Entries provided:
%%

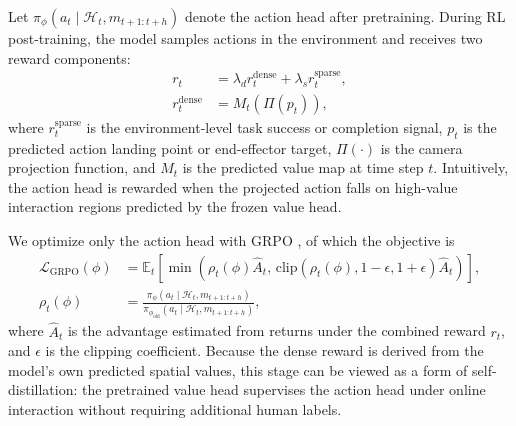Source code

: Let $\pi_\phi(a_t \mid \mathcal{H}_t, m_{t+1:t+h})$ denote the action head after pretraining. During RL post-training, the model samples actions in the environment and receives two reward components:
\begin{equation}
\begin{aligned}
r_t &= \lambda_d r_t^{\mathrm{dense}} + \lambda_s r_t^{\mathrm{sparse}},\\
r_t^{\mathrm{dense}} &= M_t(\Pi(p_t)),
\end{aligned}
\end{equation}
where $r_t^{\mathrm{sparse}}$ is the environment-level task success or completion signal, $p_t$ is the predicted action landing point or end-effector target, $\Pi(\cdot)$ is the camera projection function, and $M_t$ is the predicted value map at time step $t$. Intuitively, the action head is rewarded when the projected action falls on high-value interaction regions predicted by the frozen value head.

We optimize only the action head with GRPO \cite{shao2024deepseekmath}, of which the objective is
\begin{equation}
\begin{aligned}
\mathcal{L}_{\mathrm{GRPO}}(\phi)
&=
\mathbb{E}_t \left[
\min\!\left(
\rho_t(\phi)\hat{A}_t,\,
\mathrm{clip}\!\left(\rho_t(\phi), 1-\epsilon, 1+\epsilon\right)\hat{A}_t
\right)
\right],\\
\rho_t(\phi)
&=
\frac{\pi_\phi(a_t \mid \mathcal{H}_t, m_{t+1:t+h})}
{\pi_{\phi_{\mathrm{old}}}(a_t \mid \mathcal{H}_t, m_{t+1:t+h})},
\end{aligned}
\end{equation}
where $\hat{A}_t$ is the advantage estimated from returns under the combined reward $r_t$, and $\epsilon$ is the clipping coefficient. Because the dense reward is derived from the model's own predicted spatial values, this stage can be viewed as a form of self-distillation: the pretrained value head supervises the action head under online interaction without requiring additional human labels.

%%

Your goal:
Every line of the listing should be copied precisely, with images omitted.

Result of the exercise:
Source code

: Let $\pi_\phi(a_t \mid \mathcal{H}_t, m_{t+1:t+h})$ denote the action head after pretraining. During RL post-training, the model samples actions in the environment and receives two reward components:
\begin{equation}
\begin{aligned}
r_t &= \lambda_d r_t^{\mathrm{dense}} + \lambda_s r_t^{\mathrm{sparse}},\\
r_t^{\mathrm{dense}} &= M_t(\Pi(p_t)),
\end{aligned}
\end{equation}
where $r_t^{\mathrm{sparse}}$ is the environment-level task success or completion signal, $p_t$ is the predicted action landing point or end-effector target, $\Pi(\cdot)$ is the camera projection function, and $M_t$ is the predicted value map at time step $t$. Intuitively, the action head is rewarded when the projected action falls on high-value interaction regions predicted by the frozen value head.

We optimize only the action head with GRPO \cite{shao2024deepseekmath}, of which the objective is
\begin{equation}
\begin{aligned}
\mathcal{L}_{\mathrm{GRPO}}(\phi)
&=
\mathbb{E}_t \left[
\min\!\left(
\rho_t(\phi)\hat{A}_t,\,
\mathrm{clip}\!\left(\rho_t(\phi), 1-\epsilon, 1+\epsilon\right)\hat{A}_t
\right)
\right],\\
\rho_t(\phi)
&=
\frac{\pi_\phi(a_t \mid \mathcal{H}_t, m_{t+1:t+h})}
{\pi_{\phi_{\mathrm{old}}}(a_t \mid \mathcal{H}_t, m_{t+1:t+h})},
\end{aligned}
\end{equation}
where $\hat{A}_t$ is the advantage estimated from returns under the combined reward $r_t$, and $\epsilon$ is the clipping coefficient. Because the dense reward is derived from the model's own predicted spatial values, this stage can be viewed as a form of self-distillation: the pretrained value head supervises the action head under online interaction without requiring additional human labels.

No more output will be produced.